Directions for this task:
The word to find is "reasons". State how many lines below contain it, giving only the number.

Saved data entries
────
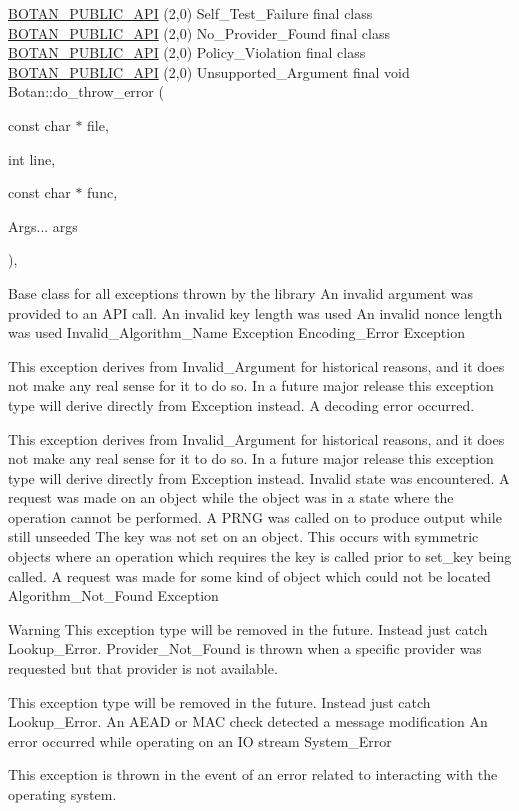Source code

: {\hyperlink{namespace_botan_a6b9388030d872e586a4655b776ac9501}{B\+O\+T\+A\+N\+\_\+\+P\+U\+B\+L\+I\+C\+\_\+\+A\+PI} (2,0) Self\+\_\+\+Test\+\_\+\+Failure final class \hyperlink{namespace_botan_a6b9388030d872e586a4655b776ac9501}{B\+O\+T\+A\+N\+\_\+\+P\+U\+B\+L\+I\+C\+\_\+\+A\+PI} (2,0) No\+\_\+\+Provider\+\_\+\+Found final class \hyperlink{namespace_botan_a6b9388030d872e586a4655b776ac9501}{B\+O\+T\+A\+N\+\_\+\+P\+U\+B\+L\+I\+C\+\_\+\+A\+PI} (2,0) Policy\+\_\+\+Violation final class \hyperlink{namespace_botan_a6b9388030d872e586a4655b776ac9501}{B\+O\+T\+A\+N\+\_\+\+P\+U\+B\+L\+I\+C\+\_\+\+A\+PI} (2,0) Unsupported\+\_\+\+Argument final void Botan\+::do\+\_\+throw\+\_\+error (\begin{DoxyParamCaption}\item[{const char $\ast$}]{file,  }\item[{int}]{line,  }\item[{const char $\ast$}]{func,  }\item[{Args...}]{args }\end{DoxyParamCaption})\hspace{0.3cm}{\ttfamily [inline]}, {\ttfamily [final]}}

Base class for all exceptions thrown by the library An invalid argument was provided to an A\+PI call. An invalid key length was used An invalid nonce length was used Invalid\+\_\+\+Algorithm\+\_\+\+Name Exception Encoding\+\_\+\+Error Exception

This exception derives from Invalid\+\_\+\+Argument for historical reasons, and it does not make any real sense for it to do so. In a future major release this exception type will derive directly from Exception instead. A decoding error occurred.

This exception derives from Invalid\+\_\+\+Argument for historical reasons, and it does not make any real sense for it to do so. In a future major release this exception type will derive directly from Exception instead. Invalid state was encountered. A request was made on an object while the object was in a state where the operation cannot be performed. A P\+R\+NG was called on to produce output while still unseeded The key was not set on an object. This occurs with symmetric objects where an operation which requires the key is called prior to set\+\_\+key being called. A request was made for some kind of object which could not be located Algorithm\+\_\+\+Not\+\_\+\+Found Exception

\begin{DoxyWarning}{Warning}
This exception type will be removed in the future. Instead just catch Lookup\+\_\+\+Error. Provider\+\_\+\+Not\+\_\+\+Found is thrown when a specific provider was requested but that provider is not available.

This exception type will be removed in the future. Instead just catch Lookup\+\_\+\+Error. An A\+E\+AD or M\+AC check detected a message modification An error occurred while operating on an IO stream System\+\_\+\+Error
\end{DoxyWarning}
This exception is thrown in the event of an error related to interacting with the operating system.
────
Solved problem:
2